2000-11-24 08:41:47

by Ulrich Windl

[permalink] [raw]
Subject: 2.2.16: How to freeze the kernel

Hello,

this is for your interest, amusement, and for "what not to do":

I managed to freeze the kernel (2.2.16 from SuSE Linux 7.0) in a way
that I could not even switch virtual consoles. Completely silent
eberything...

It all started when Windows/95 ruined another CD-R while trying to
write an image to the media. So I decided to try it with Linux, using
the same CD writer.

I plugged the device to the so far unused SCSI channel and used the
"add-sigle-device" method to avoid reboot, and I succeeded:

kgate kernel: scsi singledevice 0 0 4 0
kgate kernel: Vendor: WAITEC Model: WT624 Rev: 7.0F
kgate kernel: Type: CD-ROM ANSI SCSI
revision: 0
kgate kernel: Detected scsi CD-ROM sr1 at scsi0, channel 0, id 4, lun 0
kgate kernel: (scsi0:0:4:0) Synchronous at 10.0 Mbyte/sec, offset 15.
kgate kernel: sr1: scsi3-mmc drive: 24x/24x writer cd/rw xa/form2 cdda
tray

Then I used "cdrecord-1.8.1" to simulate writing at "speed=8". It
worked so far, but there was a warning about possible problems with
"simulated fixation", and actually several minutes nothing happened
while the simulated fixation was expected to take place.

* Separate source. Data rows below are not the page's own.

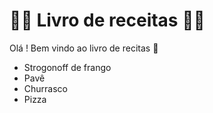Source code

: #  :woman_cook: Livro de receitas :man_cook:

Olá ! Bem vindo ao livro de recitas :wave:

- Strogonoff de frango
- Pavê 
- Churrasco
- Pizza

At some point I hit ^C, returning to the prompt. As the device did not
seem to be ready, I thought "remove the device and reconnect", so I did
"remove-single-device" (possibly while a command was still "busy"). The
remove suceeded, but a second later everything had stopped!

Should a device with busy commands be able to be removed? I guess no...

The last message in the syslog was:

kgate kernel: scsi : aborting command due to timeout : pid 8358,
scsi0, channel 0, id 4, lun 0 UNKNOWN(0x5b) 00 02 00 00 00 00 00 00 00

At that point I pressed "RESET", and interestingly the builtin BIOS of
the Adaptec 2740 (EISA) hung while trying to detect the device.

Only after powering down both, the CD writer and the machine (a HP
Netserver LD Pro), the BIOS detected the device again. So I guess
something badly hung...

The driver being used was
Adaptec AHA274x/284x/294x (EISA/VLB/PCI-Fast SCSI) 5.1.31/3.2.4

After that, everything worked fine.

Regards,
Ulrich


2000-11-24 09:22:28

by Steffen Grunewald

[permalink] [raw]
Subject: Re: 2.2.16: How to freeze the kernel

On Fri 2000-11-24 (09:10), Ulrich Windl wrote:
> Hello,
>
> At that point I pressed "RESET", and interestingly the builtin BIOS of
> the Adaptec 2740 (EISA) hung while trying to detect the device.
>
> Only after powering down both, the CD writer and the machine (a HP
> Netserver LD Pro), the BIOS detected the device again. So I guess
> something badly hung...

For bad sector management I use an old EISA 486 also equipped with
a 2740 card, this one show the same behaviour when I run scsifmt
under DOS and get an old drive with incorrect termination or a bad
controller. Have to switch everything off, even the RESET switch
won't help. I'd blame the BIOS only.

BTW, the built in SCSI utilities are buggy - one cannot rescan the bus...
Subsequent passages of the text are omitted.